Store undiluted at 4°C.
- Since applications vary, each investigator should titrate the reagent to obtain optimal results.
- Please refer to www.bdbiosciences.com/pharmingen/protocols for technical protocols.
- Caution: Sodium azide yields highly toxic hydrazoic acid under acidic conditions. Dilute azide compounds in running water before discarding to avoid accumulation of potentially explosive deposits in plumbing.

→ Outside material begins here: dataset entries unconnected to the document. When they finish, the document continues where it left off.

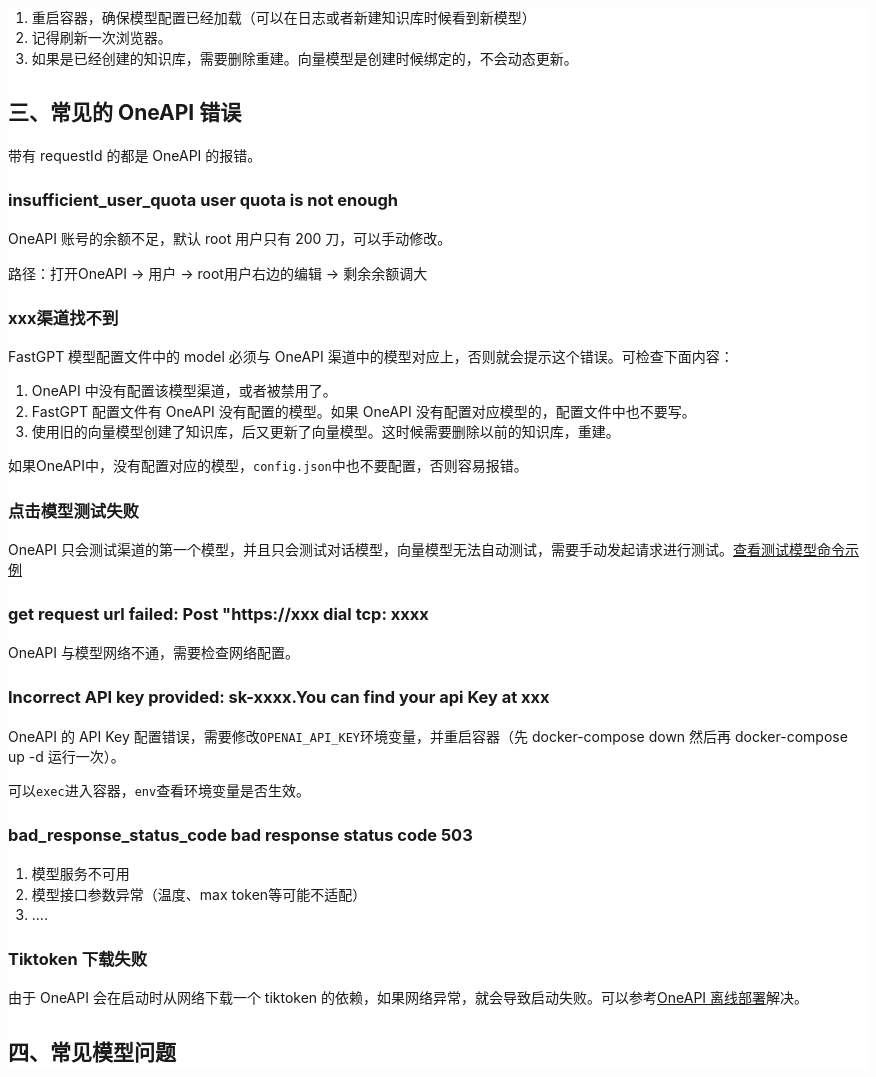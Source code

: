 1. 重启容器，确保模型配置已经加载（可以在日志或者新建知识库时候看到新模型）
2. 记得刷新一次浏览器。
3. 如果是已经创建的知识库，需要删除重建。向量模型是创建时候绑定的，不会动态更新。

## 三、常见的 OneAPI 错误

带有 requestId 的都是 OneAPI 的报错。

### insufficient_user_quota user quota is not enough 

OneAPI 账号的余额不足，默认 root 用户只有 200 刀，可以手动修改。

路径：打开OneAPI -> 用户 -> root用户右边的编辑 -> 剩余余额调大

### xxx渠道找不到

FastGPT 模型配置文件中的 model 必须与 OneAPI 渠道中的模型对应上，否则就会提示这个错误。可检查下面内容：

1. OneAPI 中没有配置该模型渠道，或者被禁用了。
2. FastGPT 配置文件有 OneAPI 没有配置的模型。如果 OneAPI 没有配置对应模型的，配置文件中也不要写。
3. 使用旧的向量模型创建了知识库，后又更新了向量模型。这时候需要删除以前的知识库，重建。

如果OneAPI中，没有配置对应的模型，`config.json`中也不要配置，否则容易报错。

### 点击模型测试失败

OneAPI 只会测试渠道的第一个模型，并且只会测试对话模型，向量模型无法自动测试，需要手动发起请求进行测试。[查看测试模型命令示例](/docs/development/faq/#如何检查模型问题)
### get request url failed: Post "https://xxx dial tcp: xxxx

OneAPI 与模型网络不通，需要检查网络配置。

### Incorrect API key provided: sk-xxxx.You can find your api Key at xxx

OneAPI 的 API Key 配置错误，需要修改`OPENAI_API_KEY`环境变量，并重启容器（先 docker-compose down 然后再 docker-compose up -d 运行一次）。

可以`exec`进入容器，`env`查看环境变量是否生效。

### bad_response_status_code bad response status code 503

1. 模型服务不可用
2. 模型接口参数异常（温度、max token等可能不适配）
3. ....


### Tiktoken 下载失败

由于 OneAPI 会在启动时从网络下载一个 tiktoken 的依赖，如果网络异常，就会导致启动失败。可以参考[OneAPI 离线部署](https://blog.csdn.net/wanh/article/details/139039216)解决。

## 四、常见模型问题
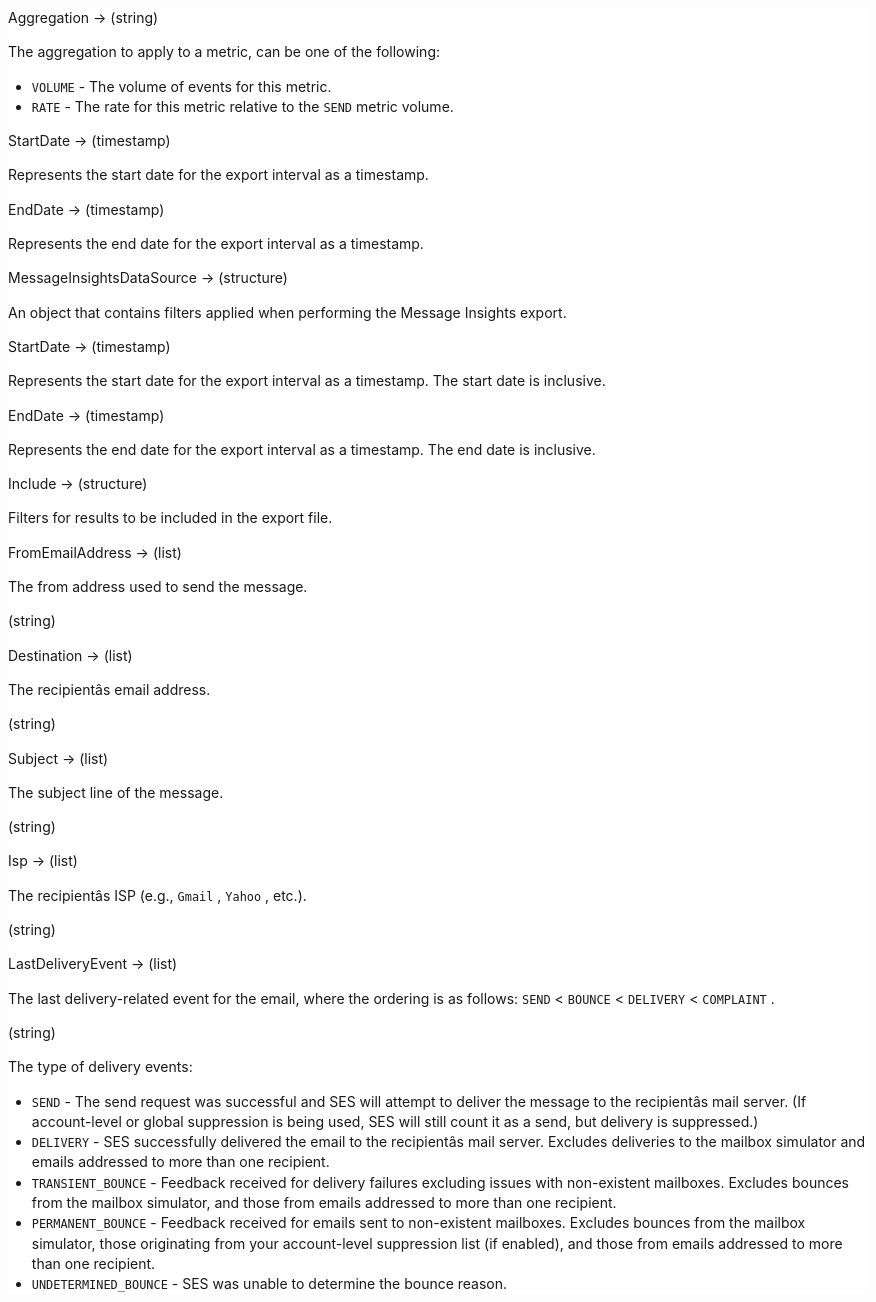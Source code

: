Aggregation -> (string)

The aggregation to apply to a metric, can be one of the following:

- `VOLUME` - The volume of events for this metric.
- `RATE` - The rate for this metric relative to the `SEND` metric volume.

StartDate -> (timestamp)

Represents the start date for the export interval as a timestamp.

EndDate -> (timestamp)

Represents the end date for the export interval as a timestamp.

MessageInsightsDataSource -> (structure)

An object that contains filters applied when performing the Message Insights export.

StartDate -> (timestamp)

Represents the start date for the export interval as a timestamp. The start date is inclusive.

EndDate -> (timestamp)

Represents the end date for the export interval as a timestamp. The end date is inclusive.

Include -> (structure)

Filters for results to be included in the export file.

FromEmailAddress -> (list)

The from address used to send the message.

(string)

Destination -> (list)

The recipientâs email address.

(string)

Subject -> (list)

The subject line of the message.

(string)

Isp -> (list)

The recipientâs ISP (e.g., `Gmail` , `Yahoo` , etc.).

(string)

LastDeliveryEvent -> (list)

The last delivery-related event for the email, where the ordering is as follows: `SEND` < `BOUNCE` < `DELIVERY` < `COMPLAINT` .

(string)

The type of delivery events:

- `SEND` - The send request was successful and SES will attempt to deliver the message to the recipientâs mail server. (If account-level or global suppression is being used, SES will still count it as a send, but delivery is suppressed.)
- `DELIVERY` - SES successfully delivered the email to the recipientâs mail server. Excludes deliveries to the mailbox simulator and emails addressed to more than one recipient.
- `TRANSIENT_BOUNCE` - Feedback received for delivery failures excluding issues with non-existent mailboxes. Excludes bounces from the mailbox simulator, and those from emails addressed to more than one recipient.
- `PERMANENT_BOUNCE` - Feedback received for emails sent to non-existent mailboxes. Excludes bounces from the mailbox simulator, those originating from your account-level suppression list (if enabled), and those from emails addressed to more than one recipient.
- `UNDETERMINED_BOUNCE` - SES was unable to determine the bounce reason.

Applications include immunoprecipitation (1-2 µg/one million cells) and western blot analysis (2 µg/ml). In western blot analysis, Rb forms migrate as multiple closely-spaced bands between ~110-116 kDa on SDS-PAGE. The different bands represent different Rb phosphorylation states. The level of phosphorylation is cell cycle dependent, and may also be cell type dependent (i.e., not all forms are seen in all cell types that express Rb). Polyacrylamide gel conditions influence the actual number of bands observed. For optimal separation of Rb bands, we recommend a 4-20% gradient gel, ≥12 inches (30 cm) long. MOLT-4 human leukemia cells (ATCC CRL-1582) can be used as a positive control for western blot analysis.